Sensation Comics featuring Wonder Woman #31 Review: “Return to Gaia” by Derek Fridolfs and Tom Fowler


While it was fun to dive into Wonder Woman ’77 over the past few weeks, it’s nice to have Sensation Comics back again. With Wonder Woman ’77, you know you’re going to get an enjoyable Lynda Carter adventure, but every new storyline in Sensation Comics is a little bit of a mystery, and I like that. It’s sort of like the excitement of a new #1 issue, but on a regular basis, and that element of exploring something new is a good time.

It’s especially fun when you get a great story out of it, and such is the case with this week’s Sensation Comics featuring Wonder Woman #31. It says a lot about this story that the description promises monsters and we don’t even get to see any of them but it’s still a good read. The issue is the first of a two-parter, so it’s a lot of build-up, but it’s build-up with fun characters in a story that’s set up for what should be an epic ending next week.
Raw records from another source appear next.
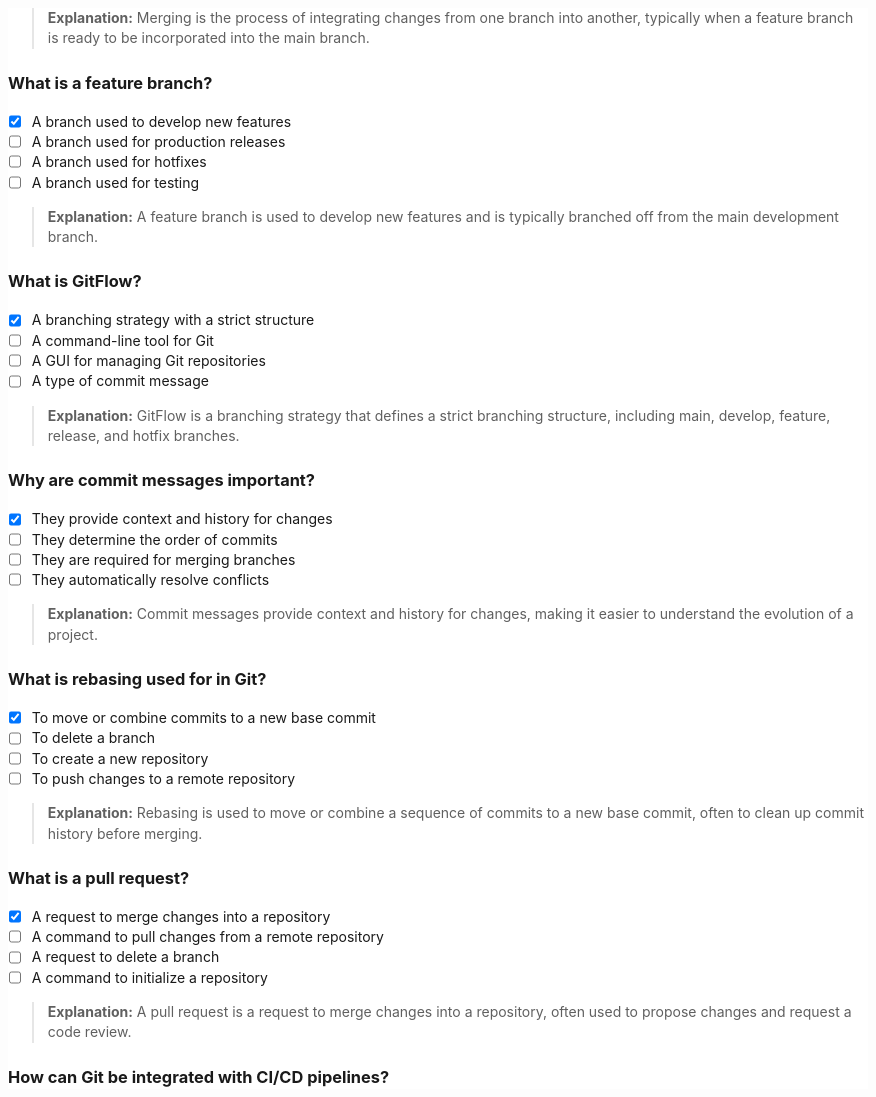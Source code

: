 > **Explanation:** Merging is the process of integrating changes from one branch into another, typically when a feature branch is ready to be incorporated into the main branch.

### What is a feature branch?

- [x] A branch used to develop new features
- [ ] A branch used for production releases
- [ ] A branch used for hotfixes
- [ ] A branch used for testing

> **Explanation:** A feature branch is used to develop new features and is typically branched off from the main development branch.

### What is GitFlow?

- [x] A branching strategy with a strict structure
- [ ] A command-line tool for Git
- [ ] A GUI for managing Git repositories
- [ ] A type of commit message

> **Explanation:** GitFlow is a branching strategy that defines a strict branching structure, including main, develop, feature, release, and hotfix branches.

### Why are commit messages important?

- [x] They provide context and history for changes
- [ ] They determine the order of commits
- [ ] They are required for merging branches
- [ ] They automatically resolve conflicts

> **Explanation:** Commit messages provide context and history for changes, making it easier to understand the evolution of a project.

### What is rebasing used for in Git?

- [x] To move or combine commits to a new base commit
- [ ] To delete a branch
- [ ] To create a new repository
- [ ] To push changes to a remote repository

> **Explanation:** Rebasing is used to move or combine a sequence of commits to a new base commit, often to clean up commit history before merging.

### What is a pull request?

- [x] A request to merge changes into a repository
- [ ] A command to pull changes from a remote repository
- [ ] A request to delete a branch
- [ ] A command to initialize a repository

> **Explanation:** A pull request is a request to merge changes into a repository, often used to propose changes and request a code review.

### How can Git be integrated with CI/CD pipelines?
The book begins with some disturbances on Themyscira, and Wonder Woman and Hippolyta flying off to find the cause. Hippolyta is riding a pegasus, so the book starts off all sorts of rad. They find a group of Amazon soldiers wrapped up in roots, with an unexpected foe behind it all: Poison Ivy. There’s the usual superhero/supervillain posturing for a bit before Wonder Woman and Poison Ivy realize that they’re on the same team and that Gaia, the earth mother, is warning them that her son Typhon, the father of all monsters, is about to escape from the depths of the Earth. The book turns into a team-up, with Wonder Woman and Poison Ivy armouring up to face Typhon in next week’s conclusion.
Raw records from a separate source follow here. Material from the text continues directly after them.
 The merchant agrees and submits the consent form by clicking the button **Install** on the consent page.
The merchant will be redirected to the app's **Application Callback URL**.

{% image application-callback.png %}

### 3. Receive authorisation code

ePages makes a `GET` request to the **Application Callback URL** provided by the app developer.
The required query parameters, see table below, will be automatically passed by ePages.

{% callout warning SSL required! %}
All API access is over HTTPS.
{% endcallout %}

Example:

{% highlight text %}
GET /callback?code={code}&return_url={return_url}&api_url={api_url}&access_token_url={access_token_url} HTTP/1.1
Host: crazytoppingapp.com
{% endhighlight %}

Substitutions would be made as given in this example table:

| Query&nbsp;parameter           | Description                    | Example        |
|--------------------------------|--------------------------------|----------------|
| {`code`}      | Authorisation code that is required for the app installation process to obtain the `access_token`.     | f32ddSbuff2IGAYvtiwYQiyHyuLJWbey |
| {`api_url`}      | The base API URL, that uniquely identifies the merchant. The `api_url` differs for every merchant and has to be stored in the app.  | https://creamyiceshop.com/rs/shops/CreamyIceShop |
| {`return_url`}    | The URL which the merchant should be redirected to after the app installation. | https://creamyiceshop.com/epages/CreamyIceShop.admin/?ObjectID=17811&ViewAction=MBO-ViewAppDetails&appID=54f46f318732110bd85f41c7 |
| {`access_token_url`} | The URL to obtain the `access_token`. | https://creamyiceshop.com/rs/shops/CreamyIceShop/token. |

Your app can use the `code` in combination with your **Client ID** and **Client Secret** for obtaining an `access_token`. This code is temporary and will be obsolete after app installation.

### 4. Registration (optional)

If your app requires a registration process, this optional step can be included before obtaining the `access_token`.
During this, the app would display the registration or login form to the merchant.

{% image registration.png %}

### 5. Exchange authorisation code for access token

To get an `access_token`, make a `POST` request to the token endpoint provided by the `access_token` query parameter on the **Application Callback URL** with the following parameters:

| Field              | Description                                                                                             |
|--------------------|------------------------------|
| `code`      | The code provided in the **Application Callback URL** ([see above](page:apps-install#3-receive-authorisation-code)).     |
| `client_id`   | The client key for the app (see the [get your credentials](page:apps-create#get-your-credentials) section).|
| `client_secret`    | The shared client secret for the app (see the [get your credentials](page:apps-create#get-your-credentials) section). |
Derek Fridolfs writing is strong, and his familiarity with the digital format really shows. He packs a lot into this issue without overcrowding the issue, and moves the story along well. I love having Poison Ivy on Paradise Island. She’s one of those villains that could conceivably pop up anywhere there are plants, really, and digging into her connection to Gaia via her plant powers was a very cool angle to take. Fridolfs writes a noble, heroic Wonder Woman and a menacing but ultimately amenable Poison Ivy; she’s tough, but there to fight for the Earth, not against the Amazons.
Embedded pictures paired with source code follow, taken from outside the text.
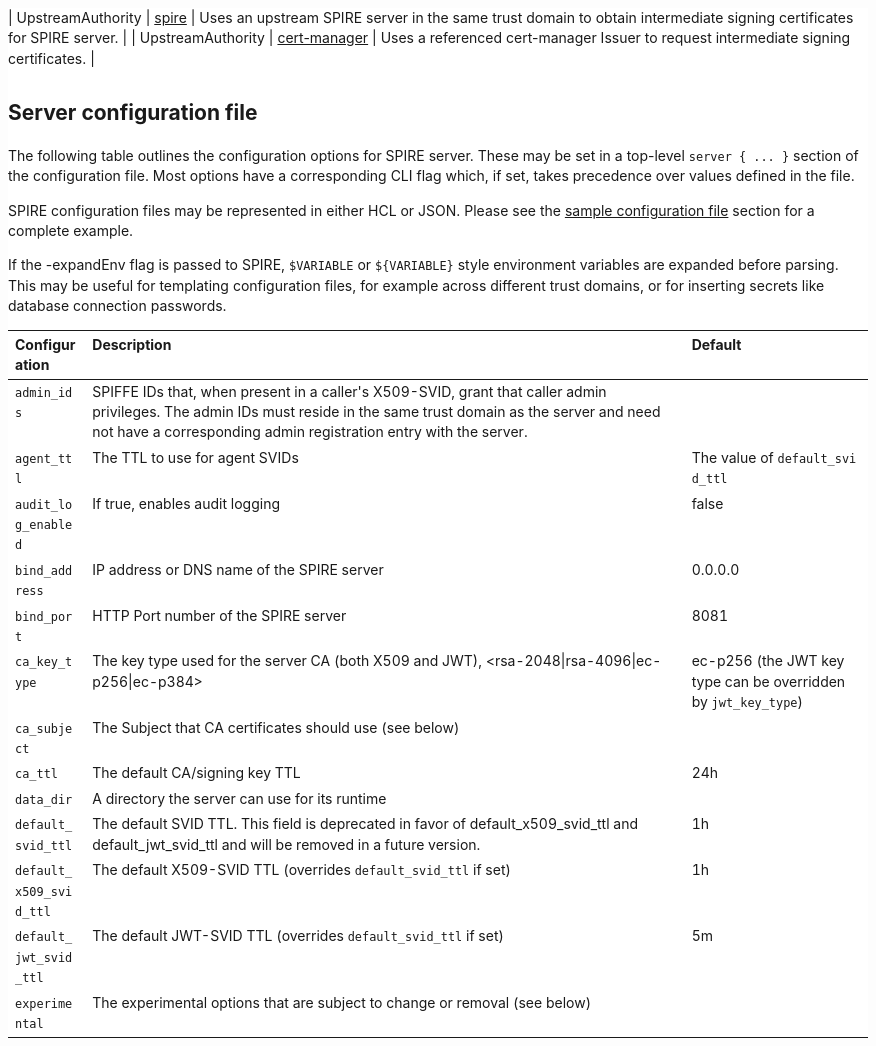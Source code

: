 | UpstreamAuthority | [spire](/doc/plugin_server_upstreamauthority_spire.md)               | Uses an upstream SPIRE server in the same trust domain to obtain intermediate signing certificates for SPIRE server.        |
| UpstreamAuthority | [cert-manager](/doc/plugin_server_upstreamauthority_cert_manager.md) | Uses a referenced cert-manager Issuer to request intermediate signing certificates.                                         |

## Server configuration file

The following table outlines the configuration options for SPIRE server. These may be set in a top-level `server { ... }` section of the configuration file. Most options have a corresponding CLI flag which, if set, takes precedence over values defined in the file.

SPIRE configuration files may be represented in either HCL or JSON. Please see the [sample configuration file](#sample-configuration-file) section for a complete example.

If the -expandEnv flag is passed to SPIRE, `$VARIABLE` or `${VARIABLE}` style environment variables are expanded before parsing.
This may be useful for templating configuration files, for example across different trust domains, or for inserting secrets like database connection passwords.

| Configuration       | Description                                                                                                                                                                                                                             | Default                                                        |
|:--------------------|:----------------------------------------------------------------------------------------------------------------------------------------------------------------------------------------------------------------------------------------|:---------------------------------------------------------------|
| `admin_ids`         | SPIFFE IDs that, when present in a caller's X509-SVID, grant that caller admin privileges. The admin IDs must reside in the same trust domain as the server and need not have a corresponding admin registration entry with the server. |                                                                |
| `agent_ttl`         | The TTL to use for agent SVIDs                                                                                                                                                                                                          | The value of `default_svid_ttl`                                |
| `audit_log_enabled` | If true, enables audit logging                                                                                                                                                                                                          | false                                                          |
| `bind_address`      | IP address or DNS name of the SPIRE server                                                                                                                                                                                              | 0.0.0.0                                                        |
| `bind_port`         | HTTP Port number of the SPIRE server                                                                                                                                                                                                    | 8081                                                           |
| `ca_key_type`       | The key type used for the server CA (both X509 and JWT), &lt;rsa-2048&vert;rsa-4096&vert;ec-p256&vert;ec-p384&gt;                                                                                                                       | ec-p256 (the JWT key type can be overridden by `jwt_key_type`) |
| `ca_subject`        | The Subject that CA certificates should use (see below)                                                                                                                                                                                 |                                                                |
| `ca_ttl`            | The default CA/signing key TTL                                                                                                                                                                                                          | 24h                                                            |
| `data_dir`          | A directory the server can use for its runtime                                                                                                                                                                                          |                                                                |
| `default_svid_ttl`      | The default SVID TTL. This field is deprecated in favor of default_x509_svid_ttl and default_jwt_svid_ttl and will be removed in a future version.                                                                                      | 1h                                 |
| `default_x509_svid_ttl` | The default X509-SVID TTL (overrides `default_svid_ttl` if set)                                                                                                                                                                         | 1h                                 |
| `default_jwt_svid_ttl`  | The default JWT-SVID TTL (overrides `default_svid_ttl` if set)                                                                                                                                                                          | 5m                                 |
| `experimental`              | The experimental options that are subject to change or removal (see below)                                                     |                                    |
Tom Fowler’s art is fantastic, from the composition and page layouts to costume choices and expression. I’m not terribly familiar with his work, but his style reminds me a little bit of Paul Pope with maybe some George O’Connor mixed in, while still being very much his own thing. I think my favourite part of the art was the armour he gives Wonder Woman and Poison Ivy. Here’s a look at their headgear:


Poison Ivy gets decked out in an almost Groot-like battle suit made of tree materials. It looks strong and tough, like good armour should be, but I love how Fowler uses the tree forms to make the armour look cool, particularly with the hornlike branches on the helmet. It’s a killer design, plus she’s got big leafy wings too! It’s pretty bad ass all around. Wonder Woman’s armour is simpler, but elegant. It’s clearly a take on her Kingdom Come armour, aka. the chicken armour, but it’s more streamlined and minimal. It evokes it’s eagle inspiration without being a straight up eagle head. I think it’s gorgeous, and I’d love to see it more in other comics. The folks making the Wonder Woman would be wise to look at a lot of Fowler’s design choices here, really. He creates a great Themyscira, and all of the outfits look very sharp.

All together, I enjoyed this book a lot, and next week is going to be armoured Wonder Woman and Poison Ivy fighting Typhon, and I am totally on board for that. It should be a spectacular battle, and I can’t wait to see what Fowler does with the father of monsters. This story will be in the July 15 print edition of the book, Sensation Comics featuring Wonder Woman #12, so be sure to pick that up!